Aznar Brothers Realty Co. v. The Ayings G.R. No. 144773 TOPICs: Registration of a registered property at the PROPER registry would serve as a constructive notice to the world. Implied Constructive trust Prescription/Laches

FACTS: -The disputed property is located at Lapu-Lapu City inherited by the 8 children of Crisantia Maloloy-on. (1930-after her death, the court issued a decree in the name of her 8 children) -Certificate of Title was lost during the war. -subsequently on Mar. 3, 1964, all the heirs of the Aying siblings executed an Extrajudicial Partition of Real Estate with Deed of Absolute Sale conveying the land to Aznar. - Registered the title in 1964 under Act. No. 3344 (registration for unregistered land) and since then Aznar was religiously paying the real property taxes. - in 1991, Aznar, claiming to be the rightful owner of the subject property, sent out notices to vacate the premises, addressed to persons occupying the property. - heirs then contend that the sale is void/fraudulent. ISSUES: 1. Whether the registration under Act. No. 3344 will serve as a constructive notice which will start the running of the period for prescription? 2. Whether Implied Constructive Trust exist? 3. Whether the cause of action is imprescriptible or whether laches do apply? HELD: 3.-Not imprescriptible, the sale is not void; it is binding and valid only to the heirs who participated in the execution thereof.
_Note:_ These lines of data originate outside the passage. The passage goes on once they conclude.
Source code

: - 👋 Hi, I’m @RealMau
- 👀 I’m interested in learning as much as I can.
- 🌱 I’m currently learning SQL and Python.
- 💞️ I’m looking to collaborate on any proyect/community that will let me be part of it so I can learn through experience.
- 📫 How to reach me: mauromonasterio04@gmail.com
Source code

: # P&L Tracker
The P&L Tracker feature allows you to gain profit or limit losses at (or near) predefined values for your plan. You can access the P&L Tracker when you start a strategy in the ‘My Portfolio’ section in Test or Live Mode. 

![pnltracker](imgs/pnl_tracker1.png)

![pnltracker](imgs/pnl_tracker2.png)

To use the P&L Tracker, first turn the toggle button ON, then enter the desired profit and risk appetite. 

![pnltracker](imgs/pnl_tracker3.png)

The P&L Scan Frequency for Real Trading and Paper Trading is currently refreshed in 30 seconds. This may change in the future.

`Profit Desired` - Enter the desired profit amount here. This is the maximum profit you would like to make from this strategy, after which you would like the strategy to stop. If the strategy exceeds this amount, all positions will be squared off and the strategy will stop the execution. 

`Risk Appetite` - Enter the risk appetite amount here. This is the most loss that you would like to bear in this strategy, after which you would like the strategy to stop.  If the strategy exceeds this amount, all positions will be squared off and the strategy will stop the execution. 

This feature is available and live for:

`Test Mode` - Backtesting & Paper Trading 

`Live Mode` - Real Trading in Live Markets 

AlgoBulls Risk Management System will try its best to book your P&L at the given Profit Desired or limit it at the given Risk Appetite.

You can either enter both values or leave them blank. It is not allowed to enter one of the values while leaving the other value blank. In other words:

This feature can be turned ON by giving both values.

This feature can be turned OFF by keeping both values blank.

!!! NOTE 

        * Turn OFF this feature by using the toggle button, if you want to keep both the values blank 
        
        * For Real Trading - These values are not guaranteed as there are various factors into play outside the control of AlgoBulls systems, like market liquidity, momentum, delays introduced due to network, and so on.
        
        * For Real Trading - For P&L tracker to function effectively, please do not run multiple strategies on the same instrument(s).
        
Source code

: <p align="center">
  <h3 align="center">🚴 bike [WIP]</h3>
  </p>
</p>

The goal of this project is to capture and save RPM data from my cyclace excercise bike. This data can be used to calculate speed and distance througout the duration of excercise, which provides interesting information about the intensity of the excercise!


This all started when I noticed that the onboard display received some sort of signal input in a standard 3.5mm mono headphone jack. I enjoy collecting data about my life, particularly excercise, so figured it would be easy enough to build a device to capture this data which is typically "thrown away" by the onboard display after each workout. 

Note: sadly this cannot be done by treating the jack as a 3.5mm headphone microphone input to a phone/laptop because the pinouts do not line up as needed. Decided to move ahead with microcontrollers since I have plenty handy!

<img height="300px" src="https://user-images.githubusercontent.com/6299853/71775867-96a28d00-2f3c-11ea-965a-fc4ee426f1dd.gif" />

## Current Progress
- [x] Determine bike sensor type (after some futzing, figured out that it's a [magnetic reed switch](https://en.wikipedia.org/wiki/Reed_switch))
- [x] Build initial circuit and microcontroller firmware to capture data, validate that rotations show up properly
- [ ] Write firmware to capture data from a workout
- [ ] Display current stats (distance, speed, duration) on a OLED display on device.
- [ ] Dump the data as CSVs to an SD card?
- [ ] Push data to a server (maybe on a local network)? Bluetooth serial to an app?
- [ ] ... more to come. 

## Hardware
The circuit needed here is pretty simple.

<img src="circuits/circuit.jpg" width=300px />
Contracts should be interpreted in favor of its validity or parts thereof. -Heirs of Emiliano, Roberta and Simeon, who undisputedly did not participate, cannot be bound. -Aznar acquired the entire parcel of land with the mistaken belief that all the heirs have executed the subj. document. 2. * ART. 1456 constructive implied trust (created by operation of law) -10 yr. prescriptive period begins to run from the date of registration (no need of repudiation of the trustee) but if the person claiming to be the owner thereof is in actual possession of the property, the right to seek reconveyance does not prescribe. 1. Registration must be done in the proper Registry. -Aznar did not register it to the proper registry (if the land is registered under the LRA (torrens title) and it is sold but the subsequent sale is registered not under the LRA but under Act 3344, such sale is not considered Registered) so prescriptive period will begin to run when the heirs had actual notice of the sale.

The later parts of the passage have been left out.